• [Exercise instructions]:
Entries below include pictures. Output exactly the lines from the one with "Escriba un programa" down to the one with "of His Father.", both ends included, and leave the pictures out.

=== The data ===

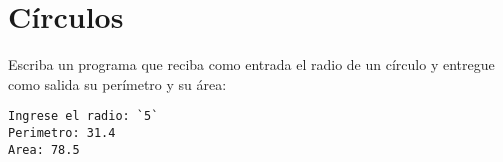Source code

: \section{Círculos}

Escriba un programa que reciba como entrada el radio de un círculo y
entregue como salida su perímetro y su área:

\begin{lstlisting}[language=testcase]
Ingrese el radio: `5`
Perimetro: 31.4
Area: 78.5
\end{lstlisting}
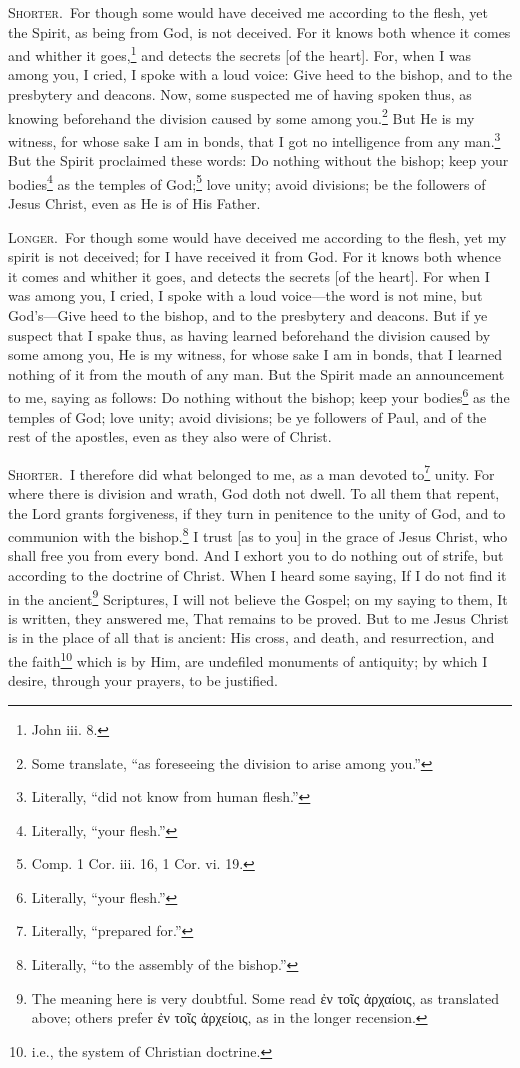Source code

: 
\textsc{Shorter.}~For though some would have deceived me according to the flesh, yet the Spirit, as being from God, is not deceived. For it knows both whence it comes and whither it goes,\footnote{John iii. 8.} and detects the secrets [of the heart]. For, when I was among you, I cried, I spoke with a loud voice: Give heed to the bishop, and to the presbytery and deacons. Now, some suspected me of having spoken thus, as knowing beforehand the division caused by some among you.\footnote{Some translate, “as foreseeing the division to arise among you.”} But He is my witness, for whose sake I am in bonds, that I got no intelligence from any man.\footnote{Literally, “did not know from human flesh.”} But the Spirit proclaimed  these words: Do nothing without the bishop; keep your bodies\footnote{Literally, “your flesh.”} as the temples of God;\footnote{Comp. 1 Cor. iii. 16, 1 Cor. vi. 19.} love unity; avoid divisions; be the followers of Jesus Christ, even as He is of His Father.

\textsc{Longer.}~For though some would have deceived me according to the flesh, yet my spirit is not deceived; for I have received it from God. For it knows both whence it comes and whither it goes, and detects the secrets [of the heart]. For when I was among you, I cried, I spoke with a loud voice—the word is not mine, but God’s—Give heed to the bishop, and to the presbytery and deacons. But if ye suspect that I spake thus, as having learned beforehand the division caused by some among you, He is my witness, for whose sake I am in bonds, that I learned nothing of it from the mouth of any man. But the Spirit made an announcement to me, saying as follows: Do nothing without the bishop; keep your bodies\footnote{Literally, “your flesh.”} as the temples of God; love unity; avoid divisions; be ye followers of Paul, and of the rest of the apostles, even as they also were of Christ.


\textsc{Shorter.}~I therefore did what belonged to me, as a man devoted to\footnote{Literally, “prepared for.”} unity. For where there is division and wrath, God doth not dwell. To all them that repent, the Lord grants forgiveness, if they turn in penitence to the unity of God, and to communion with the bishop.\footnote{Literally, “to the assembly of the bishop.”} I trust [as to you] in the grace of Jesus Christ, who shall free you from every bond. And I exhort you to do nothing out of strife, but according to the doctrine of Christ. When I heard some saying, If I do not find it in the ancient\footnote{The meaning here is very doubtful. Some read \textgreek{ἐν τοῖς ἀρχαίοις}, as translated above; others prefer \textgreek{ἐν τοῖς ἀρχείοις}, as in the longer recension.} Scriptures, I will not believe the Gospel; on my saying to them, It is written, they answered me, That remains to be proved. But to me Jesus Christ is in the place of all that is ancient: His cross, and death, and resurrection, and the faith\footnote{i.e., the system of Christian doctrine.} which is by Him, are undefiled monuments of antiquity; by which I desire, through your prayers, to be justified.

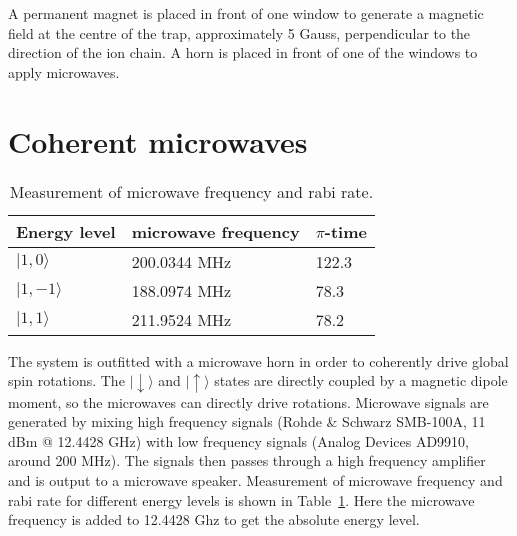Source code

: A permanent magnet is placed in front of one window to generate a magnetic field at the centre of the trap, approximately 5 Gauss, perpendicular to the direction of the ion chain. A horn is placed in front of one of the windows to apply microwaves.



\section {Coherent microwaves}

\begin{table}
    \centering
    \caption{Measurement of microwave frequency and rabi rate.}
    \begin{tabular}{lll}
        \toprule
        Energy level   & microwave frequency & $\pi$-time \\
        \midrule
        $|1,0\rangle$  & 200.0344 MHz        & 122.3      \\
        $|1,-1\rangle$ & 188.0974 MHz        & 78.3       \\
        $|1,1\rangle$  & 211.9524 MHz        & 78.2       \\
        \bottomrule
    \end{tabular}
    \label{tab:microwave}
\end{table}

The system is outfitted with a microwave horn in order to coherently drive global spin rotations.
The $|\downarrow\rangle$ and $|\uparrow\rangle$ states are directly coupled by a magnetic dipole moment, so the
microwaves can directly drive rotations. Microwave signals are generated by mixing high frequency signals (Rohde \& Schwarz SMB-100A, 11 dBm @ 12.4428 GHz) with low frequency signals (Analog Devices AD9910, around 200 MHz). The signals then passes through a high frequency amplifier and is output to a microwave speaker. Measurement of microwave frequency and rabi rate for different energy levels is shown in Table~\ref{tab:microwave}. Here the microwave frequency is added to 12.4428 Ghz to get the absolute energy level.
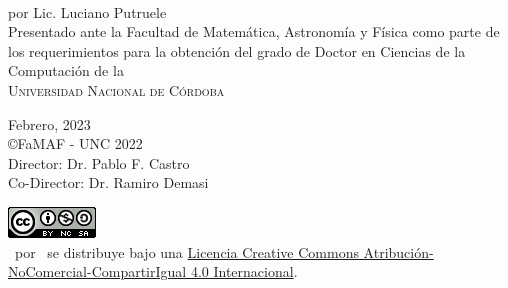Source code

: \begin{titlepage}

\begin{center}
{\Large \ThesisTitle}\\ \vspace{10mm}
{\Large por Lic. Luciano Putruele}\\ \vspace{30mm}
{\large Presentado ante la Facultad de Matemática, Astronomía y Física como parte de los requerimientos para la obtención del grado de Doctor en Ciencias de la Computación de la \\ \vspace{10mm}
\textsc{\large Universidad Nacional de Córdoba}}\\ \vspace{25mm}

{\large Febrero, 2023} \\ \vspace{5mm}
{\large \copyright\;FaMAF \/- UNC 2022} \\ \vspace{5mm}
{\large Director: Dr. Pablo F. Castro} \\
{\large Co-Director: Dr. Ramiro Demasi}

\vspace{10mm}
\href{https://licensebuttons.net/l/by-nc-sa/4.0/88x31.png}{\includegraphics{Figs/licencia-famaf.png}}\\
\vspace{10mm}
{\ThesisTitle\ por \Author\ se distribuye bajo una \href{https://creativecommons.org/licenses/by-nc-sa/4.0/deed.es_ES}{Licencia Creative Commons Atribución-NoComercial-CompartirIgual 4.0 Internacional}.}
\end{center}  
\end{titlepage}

===
=== The data ===

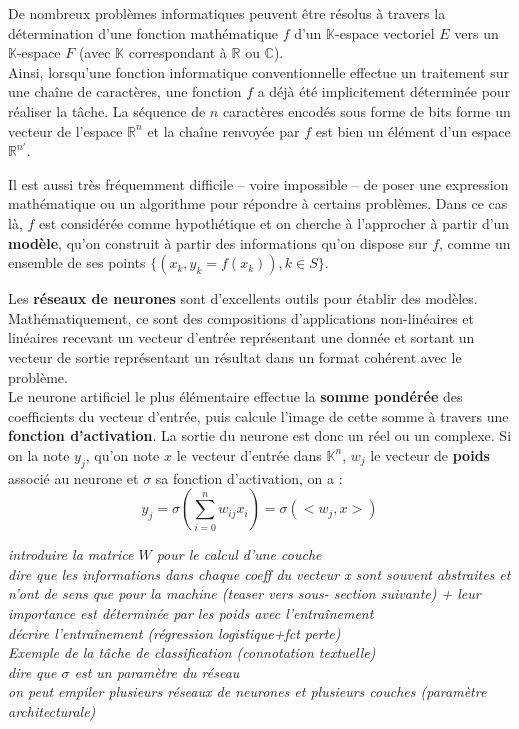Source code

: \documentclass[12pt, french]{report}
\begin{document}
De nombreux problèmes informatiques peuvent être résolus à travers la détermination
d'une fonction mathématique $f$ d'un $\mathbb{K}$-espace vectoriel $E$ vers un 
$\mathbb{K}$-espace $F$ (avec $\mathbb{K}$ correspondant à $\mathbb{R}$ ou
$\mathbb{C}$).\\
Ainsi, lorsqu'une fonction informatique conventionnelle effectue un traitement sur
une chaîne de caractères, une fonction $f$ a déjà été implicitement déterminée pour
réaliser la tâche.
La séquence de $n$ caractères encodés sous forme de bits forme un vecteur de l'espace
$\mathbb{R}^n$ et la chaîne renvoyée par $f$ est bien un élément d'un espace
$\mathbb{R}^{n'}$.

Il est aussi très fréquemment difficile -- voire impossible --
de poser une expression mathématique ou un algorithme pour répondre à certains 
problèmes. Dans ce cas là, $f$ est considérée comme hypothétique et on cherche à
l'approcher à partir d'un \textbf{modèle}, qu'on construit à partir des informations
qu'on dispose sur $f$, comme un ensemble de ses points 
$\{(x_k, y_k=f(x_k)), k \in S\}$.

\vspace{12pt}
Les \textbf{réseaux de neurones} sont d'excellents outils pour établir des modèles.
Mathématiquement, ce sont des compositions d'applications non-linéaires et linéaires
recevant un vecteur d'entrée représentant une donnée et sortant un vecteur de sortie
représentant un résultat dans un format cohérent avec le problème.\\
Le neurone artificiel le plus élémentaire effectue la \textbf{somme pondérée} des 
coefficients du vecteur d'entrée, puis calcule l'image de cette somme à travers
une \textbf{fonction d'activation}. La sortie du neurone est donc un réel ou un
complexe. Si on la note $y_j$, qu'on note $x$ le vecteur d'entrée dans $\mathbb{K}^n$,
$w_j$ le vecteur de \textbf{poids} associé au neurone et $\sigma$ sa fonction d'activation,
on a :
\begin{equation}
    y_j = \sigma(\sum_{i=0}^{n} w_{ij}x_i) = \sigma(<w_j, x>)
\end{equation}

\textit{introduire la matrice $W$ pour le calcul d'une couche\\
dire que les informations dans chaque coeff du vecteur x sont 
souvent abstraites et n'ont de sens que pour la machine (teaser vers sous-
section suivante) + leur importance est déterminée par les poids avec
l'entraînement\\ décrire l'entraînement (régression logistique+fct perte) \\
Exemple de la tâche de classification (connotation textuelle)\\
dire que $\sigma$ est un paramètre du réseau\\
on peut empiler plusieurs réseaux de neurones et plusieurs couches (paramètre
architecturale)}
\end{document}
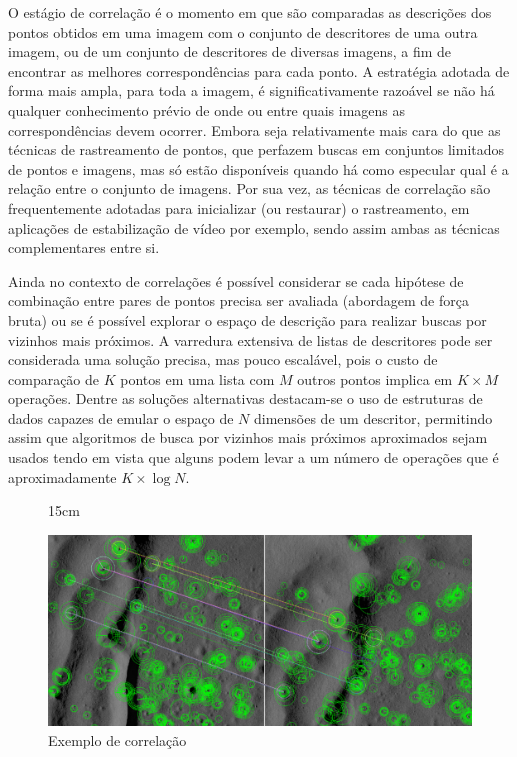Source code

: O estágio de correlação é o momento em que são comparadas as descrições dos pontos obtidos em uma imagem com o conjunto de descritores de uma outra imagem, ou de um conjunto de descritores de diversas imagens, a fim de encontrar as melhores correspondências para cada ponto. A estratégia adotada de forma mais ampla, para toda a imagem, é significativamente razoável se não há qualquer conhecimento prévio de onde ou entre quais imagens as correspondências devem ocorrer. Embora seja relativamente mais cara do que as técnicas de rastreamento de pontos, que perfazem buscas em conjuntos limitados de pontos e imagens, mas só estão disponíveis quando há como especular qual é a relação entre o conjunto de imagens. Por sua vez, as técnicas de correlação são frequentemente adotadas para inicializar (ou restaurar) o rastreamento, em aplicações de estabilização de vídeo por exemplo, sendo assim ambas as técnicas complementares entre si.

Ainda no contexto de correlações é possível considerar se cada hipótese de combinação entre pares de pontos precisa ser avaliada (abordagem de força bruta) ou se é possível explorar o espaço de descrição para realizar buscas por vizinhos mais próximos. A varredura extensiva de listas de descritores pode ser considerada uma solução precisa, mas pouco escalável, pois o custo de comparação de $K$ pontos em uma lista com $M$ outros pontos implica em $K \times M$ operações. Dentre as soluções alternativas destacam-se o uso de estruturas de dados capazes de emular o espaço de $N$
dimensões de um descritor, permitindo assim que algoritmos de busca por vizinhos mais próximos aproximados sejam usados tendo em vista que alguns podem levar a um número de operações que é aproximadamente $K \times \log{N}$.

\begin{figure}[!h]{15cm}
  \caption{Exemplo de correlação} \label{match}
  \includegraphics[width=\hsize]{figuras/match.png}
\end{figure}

===

• [Result of this task]:
Escriba un programa que reciba como entrada el radio de un círculo y
entregue como salida su perímetro y su área:

\begin{lstlisting}[language=testcase]
Ingrese el radio: `5`
Perimetro: 31.4
Area: 78.5
\end{lstlisting}
Source code

: 
\textsc{Shorter.}~For though some would have deceived me according to the flesh, yet the Spirit, as being from God, is not deceived. For it knows both whence it comes and whither it goes,\footnote{John iii. 8.} and detects the secrets [of the heart]. For, when I was among you, I cried, I spoke with a loud voice: Give heed to the bishop, and to the presbytery and deacons. Now, some suspected me of having spoken thus, as knowing beforehand the division caused by some among you.\footnote{Some translate, “as foreseeing the division to arise among you.”} But He is my witness, for whose sake I am in bonds, that I got no intelligence from any man.\footnote{Literally, “did not know from human flesh.”} But the Spirit proclaimed  these words: Do nothing without the bishop; keep your bodies\footnote{Literally, “your flesh.”} as the temples of God;\footnote{Comp. 1 Cor. iii. 16, 1 Cor. vi. 19.} love unity; avoid divisions; be the followers of Jesus Christ, even as He is of His Father.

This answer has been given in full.